Remarks to ICAN Nuclear Ban Forum session "The Ban is the Plan and this is Why"

[CHECK AGAINST DELIVERY]

Nga mihi ki a koutou.

Let me start by acknowledging the nuclear survivors, the people who lost their lives to nuclear war or testing, and all the peoples driven off their lands by nuclear testing, whose lands and waters were poisoned, and who suffer the inter-generational health effects of radiation exposure.

I also want to recognise all those in the hall today who got us this far: the activists, the diplomats, the thinkers, the organisers. Thank you.

I am honoured to be the only politician on this civil society platform today. Perhaps it’s appropriate. New Zealand is about the size of a mid-sized NGO. But we have credentials. We banned the bomb back in 1987 passing a law that made the country nuclear-free, propelled by national outrage at the testing of nuclear weapons in the Pacific.

The occasion of the first Meeting of States Parties of the nuclear ban treaty is a moment to celebrate.

They said it couldn’t be done. They said we were being emotional. Naïve. Unrealistic. They said we’d make the nuclear weapon states angry and less inclined to disarm.

But we did it – an extraordinary coalition of campaigners and diplomats created this beautiful thing called the Treaty on the Prohibition of Nuclear Weapons. Give yourselves a hand.

The Nuclear Weapon States and their allies say a ban treaty without the countries whose nuclear weapons the treaty bans won’t achieve anything. Notwithstanding the obvious circularity of their logic – no, you cannot join our treaty unless you get rid of your nuclear weapons – there is a clear and compelling pathway to abolition.

It started with the gavel coming down in a conference room the UN building on 7 July 2017.

The TPNW came into force in January 2021.
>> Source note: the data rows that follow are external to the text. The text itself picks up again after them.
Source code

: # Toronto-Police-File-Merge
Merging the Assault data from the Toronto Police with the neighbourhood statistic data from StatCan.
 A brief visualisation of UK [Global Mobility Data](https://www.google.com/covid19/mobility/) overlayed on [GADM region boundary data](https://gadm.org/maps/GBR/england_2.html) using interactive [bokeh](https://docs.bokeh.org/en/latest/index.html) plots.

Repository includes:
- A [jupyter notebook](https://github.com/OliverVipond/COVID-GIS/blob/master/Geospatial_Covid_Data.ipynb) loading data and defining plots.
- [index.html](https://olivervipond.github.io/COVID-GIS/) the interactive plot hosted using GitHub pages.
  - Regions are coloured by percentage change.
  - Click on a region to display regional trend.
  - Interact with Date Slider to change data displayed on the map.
It now has 89 parties and signatories.

Imagine, say, 150 parties.

Imagine, and it’s not hard, the growing stigmatisation of nuclear weapons, with pension funds deserting the nuclear arms manufacturers.

It is not a big step to imagine the increasing isolation of the nuclear weapons states and their allies on this issue.
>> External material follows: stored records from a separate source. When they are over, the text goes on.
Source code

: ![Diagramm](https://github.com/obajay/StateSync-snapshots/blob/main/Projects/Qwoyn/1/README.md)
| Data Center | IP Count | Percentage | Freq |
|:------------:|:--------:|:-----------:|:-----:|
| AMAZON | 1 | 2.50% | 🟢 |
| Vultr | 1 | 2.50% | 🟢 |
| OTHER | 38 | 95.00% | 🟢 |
And then in democracies as new governments are voted in and new leaders respond to public pressure and opt for nuclear abolition, and in undemocratic systems regimes change over time.
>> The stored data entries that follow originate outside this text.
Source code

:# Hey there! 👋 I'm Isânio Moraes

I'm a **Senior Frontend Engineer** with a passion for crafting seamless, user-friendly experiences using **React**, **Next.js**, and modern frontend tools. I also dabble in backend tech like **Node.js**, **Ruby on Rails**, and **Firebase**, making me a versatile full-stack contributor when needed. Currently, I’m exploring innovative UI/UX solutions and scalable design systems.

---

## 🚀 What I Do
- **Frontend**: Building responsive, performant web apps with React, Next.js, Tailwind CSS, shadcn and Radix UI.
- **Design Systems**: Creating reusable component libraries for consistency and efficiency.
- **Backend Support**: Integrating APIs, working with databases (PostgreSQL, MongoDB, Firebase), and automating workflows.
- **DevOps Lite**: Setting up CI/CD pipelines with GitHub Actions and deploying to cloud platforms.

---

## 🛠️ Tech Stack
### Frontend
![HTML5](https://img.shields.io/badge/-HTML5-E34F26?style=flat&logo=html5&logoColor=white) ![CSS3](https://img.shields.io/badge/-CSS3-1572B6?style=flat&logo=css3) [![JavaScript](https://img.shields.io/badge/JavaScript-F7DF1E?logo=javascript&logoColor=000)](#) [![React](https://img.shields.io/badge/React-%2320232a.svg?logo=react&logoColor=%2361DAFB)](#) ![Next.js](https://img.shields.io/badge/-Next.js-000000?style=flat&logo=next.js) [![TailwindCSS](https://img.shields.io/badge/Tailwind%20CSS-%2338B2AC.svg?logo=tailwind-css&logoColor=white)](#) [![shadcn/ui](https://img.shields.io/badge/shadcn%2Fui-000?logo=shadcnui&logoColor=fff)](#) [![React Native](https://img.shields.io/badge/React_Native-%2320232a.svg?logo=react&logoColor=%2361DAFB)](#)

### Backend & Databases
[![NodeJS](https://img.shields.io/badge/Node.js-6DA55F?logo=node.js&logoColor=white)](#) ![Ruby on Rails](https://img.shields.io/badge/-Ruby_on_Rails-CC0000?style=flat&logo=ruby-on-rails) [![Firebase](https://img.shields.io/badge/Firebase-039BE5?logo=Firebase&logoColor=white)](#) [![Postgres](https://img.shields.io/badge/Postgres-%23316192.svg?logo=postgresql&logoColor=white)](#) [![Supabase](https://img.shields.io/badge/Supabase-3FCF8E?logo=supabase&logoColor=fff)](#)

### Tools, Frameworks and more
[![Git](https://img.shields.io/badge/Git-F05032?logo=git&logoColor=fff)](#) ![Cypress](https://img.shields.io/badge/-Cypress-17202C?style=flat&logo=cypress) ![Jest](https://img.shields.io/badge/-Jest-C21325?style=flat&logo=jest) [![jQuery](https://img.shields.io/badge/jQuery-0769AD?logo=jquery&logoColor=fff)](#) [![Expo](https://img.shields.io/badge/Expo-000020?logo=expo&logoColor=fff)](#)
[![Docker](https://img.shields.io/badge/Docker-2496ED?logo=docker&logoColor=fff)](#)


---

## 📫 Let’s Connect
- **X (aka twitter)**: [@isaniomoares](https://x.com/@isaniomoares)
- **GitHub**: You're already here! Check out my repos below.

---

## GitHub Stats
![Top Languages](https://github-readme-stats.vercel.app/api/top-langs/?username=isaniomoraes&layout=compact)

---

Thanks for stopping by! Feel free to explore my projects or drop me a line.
That is our future. We will have demonstrated global support and a critical mass of political will – the condition for multilateral nuclear disarmament.

So how should we move forward?

First, by putting in the hard work on positive obligations, verification, risk reduction and through continued dialogue with the nuclear weapon states and the nuclear alliance partners. It is heartening to see Norway, Germany, Sweden, Finland, Switzerland, Australia, Belgium and the Netherlands attending MSP1 as observers.

As a government, that is why we are committed to continuing to work within the NPT on disarmament.

But as a movement, our main job is political. It is without borders, winning the argument and mobilising people and governments behind the Ban Treaty.

In doing so, we draw inspiration from the proven success of diplomats and campaigners, governments and social movements working together. It’s a winning formula.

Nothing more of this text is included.